More than 200 people, including public officials, area residents and community leaders, participated in two recent all-day sessions to discuss the Connective Corridor, a proposed link between Syracuse University and downtown Syracuse. The sessions, sponsored by Syracuse University and National Grid, resulted in a wide array of ideas and information about the Connective Corridor, including thoughts on various design elements for the project, and ways in which Syracuse University, the City of Syracuse and the community can work together on the project. The sessions were held Dec. 1 and 2.

Leading the discussions was Casey Jones, an architectural and design professional who is developing a competition among professional design firms to create a master plan for the Connective Corridor. Jones has been retained by Syracuse University, which is partnering with the City of Syracuse to implement the project. “The goal of the Connective Corridor is to create a more lively link between the University and downtown,” Jones says. “It is exciting to think that the community will have a direct hand in shaping a vision for the Corridor.”

While many of those participating see the Connective Corridor as a way to improve the city’s landscape and design, others also envision the project as a vehicle for business and cultural development in the city, according to Eric Persons, director of Engagement Initiatives at Syracuse University, who helped coordinate the sessions. “Overall, participants viewed the Connective Corridor as one step among many needed to attract students, residents and visitors to downtown Syracuse and the University Hill,” Persons says.

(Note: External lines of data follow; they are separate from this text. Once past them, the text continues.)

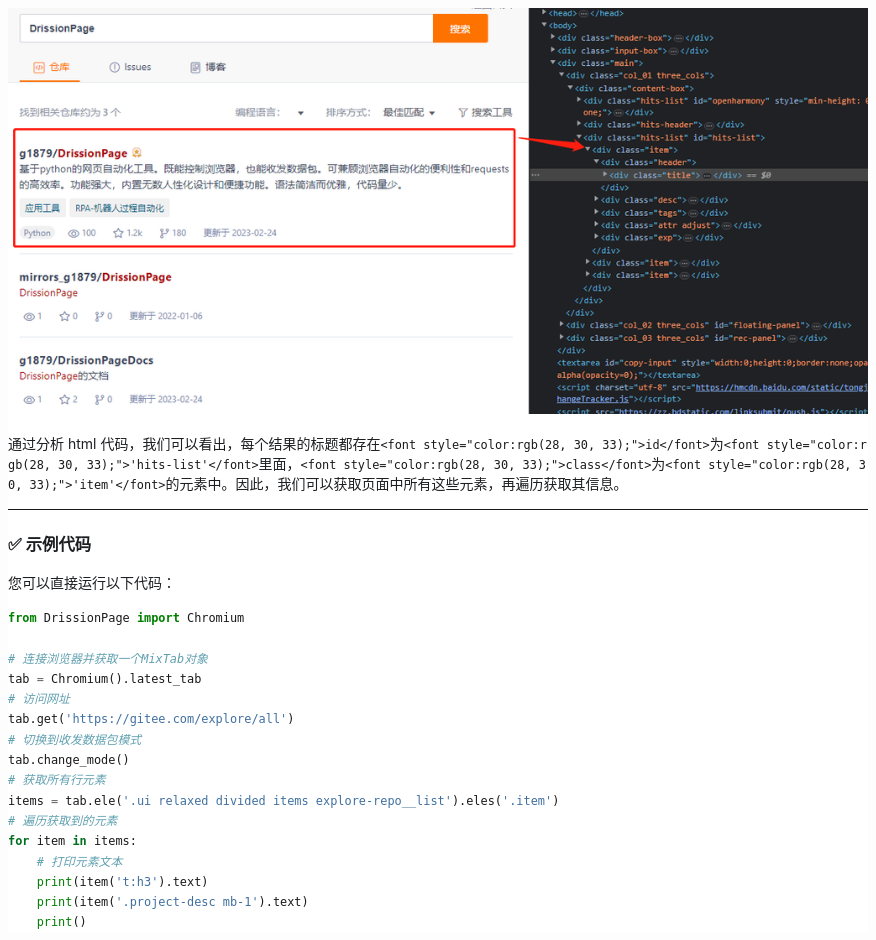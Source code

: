 ![](../../../images/1728750179497-ae396ca7-d423-404b-b1f5-94c696e80516.png)

<font style="color:rgb(28, 30, 33);">通过分析 html 代码，我们可以看出，每个结果的标题都存在</font>`<font style="color:rgb(28, 30, 33);">id</font>`<font style="color:rgb(28, 30, 33);">为</font>`<font style="color:rgb(28, 30, 33);">'hits-list'</font>`<font style="color:rgb(28, 30, 33);">里面，</font>`<font style="color:rgb(28, 30, 33);">class</font>`<font style="color:rgb(28, 30, 33);">为</font>`<font style="color:rgb(28, 30, 33);">'item'</font>`<font style="color:rgb(28, 30, 33);">的元素中。因此，我们可以获取页面中所有这些元素，再遍历获取其信息。</font>

---

### <font style="color:rgb(28, 30, 33);">✅</font><font style="color:rgb(28, 30, 33);">️️ 示例代码</font>
<font style="color:rgb(28, 30, 33);">您可以直接运行以下代码：</font>

```python
from DrissionPage import Chromium

# 连接浏览器并获取一个MixTab对象
tab = Chromium().latest_tab
# 访问网址
tab.get('https://gitee.com/explore/all')
# 切换到收发数据包模式
tab.change_mode()
# 获取所有行元素
items = tab.ele('.ui relaxed divided items explore-repo__list').eles('.item')
# 遍历获取到的元素
for item in items:
    # 打印元素文本
    print(item('t:h3').text)
    print(item('.project-desc mb-1').text)
    print()
```
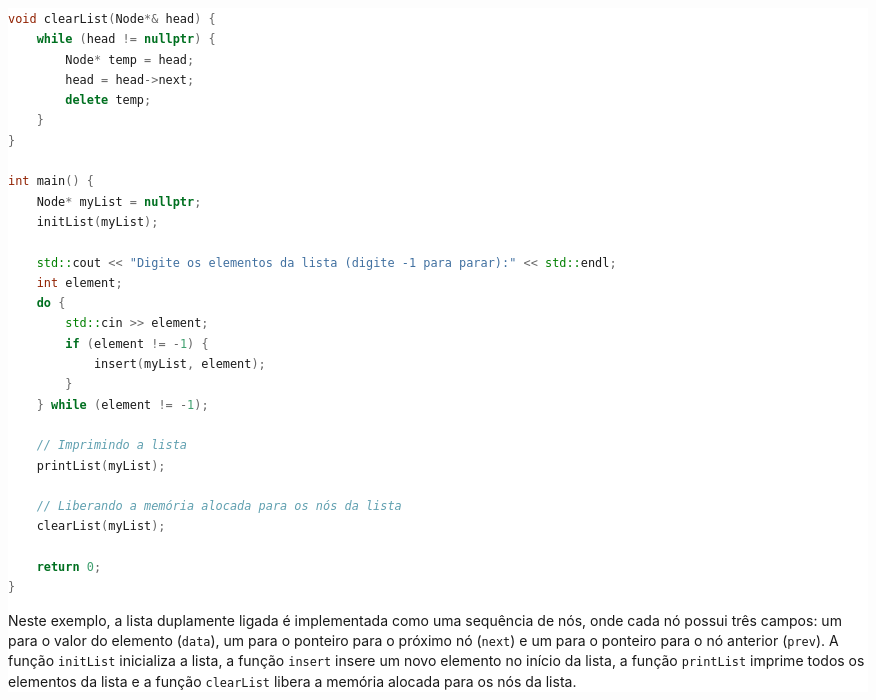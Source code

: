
```cpp
void clearList(Node*& head) {
    while (head != nullptr) {
        Node* temp = head;
        head = head->next;
        delete temp;
    }
}

int main() {
    Node* myList = nullptr;
    initList(myList);

    std::cout << "Digite os elementos da lista (digite -1 para parar):" << std::endl;
    int element;
    do {
        std::cin >> element;
        if (element != -1) {
            insert(myList, element);
        }
    } while (element != -1);

    // Imprimindo a lista
    printList(myList);

    // Liberando a memória alocada para os nós da lista
    clearList(myList);

    return 0;
}
```

Neste exemplo, a lista duplamente ligada é implementada como uma sequência de nós, onde cada nó possui três campos: um para o valor do elemento (`data`), um para o ponteiro para o próximo nó (`next`) e um para o ponteiro para o nó anterior (`prev`). A função `initList` inicializa a lista, a função `insert` insere um novo elemento no início da lista, a função `printList` imprime todos os elementos da lista e a função `clearList` libera a memória alocada para os nós da lista.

Many of the participants offered comments about the future of Interstate 81, with several people recommending removal of the highway from the city’s center. Others suggested using the elevated highway as a canvas for murals and community art.

One major concern voiced during the sessions was the question of safety for those using the Connective Corridor. Traffic improvements, pedestrian and bicycle pathways, and efficient public transportation between the University Hill and downtown Syracuse were mentioned as ways to address the issue of safety. Other safety concerns discussed were police patrols, lighting and snow removal. Participants suggested that the best way to ensure a safe environment is to have activities and attractions that will draw people downtown on a regular basis.

Collaboration and cooperation among different project stakeholders were important themes expressed during the sessions, according to Persons. “Several participants expressed the need to include residents and youth in the design process by conducting specific planning exercises with those groups,” he says. “Participants also stated the need to incorporate the concerns of neighborhoods and communities outside the University Hill and downtown areas as a way to promote use of the corridor.”

In addition to sharing their goals and concerns, participants were asked for ideas regarding specific aspects of the corridor. Each of the four sessions were devoted to one element of the project: economic and community development; arts and culture in the community; transportation, technology and services; and landscape and public space improvements. Participants were separated into groups and given a particular question to answer. Specific topics included increasing park space, opening additional restaurants and shops, developing family-friendly activities, offering free wireless Internet service, and building spaces for community art exhibitions. Suggested design concepts included distinctive signage and lighting, historical markers and bringing some type of trolley back as a form of public transportation.

Syracuse University and National Grid are planning to host additional sessions with stakeholder groups identified by those attending the public sessions on December 1-2. The information collected during all of the sessions will be provided to up to four firms selected for the design competition, which is expected to be launched in early 2006. The goal of the competition is to select the design firm that develops the best vision for the Connective Corridor including the transportation and road improvements outlined by state and local governments.

The information and ideas expressed during the public sessions will be posted on the project web site at In compliance with the design competition guidelines, the information will not be posted until the four professional design teams are announced.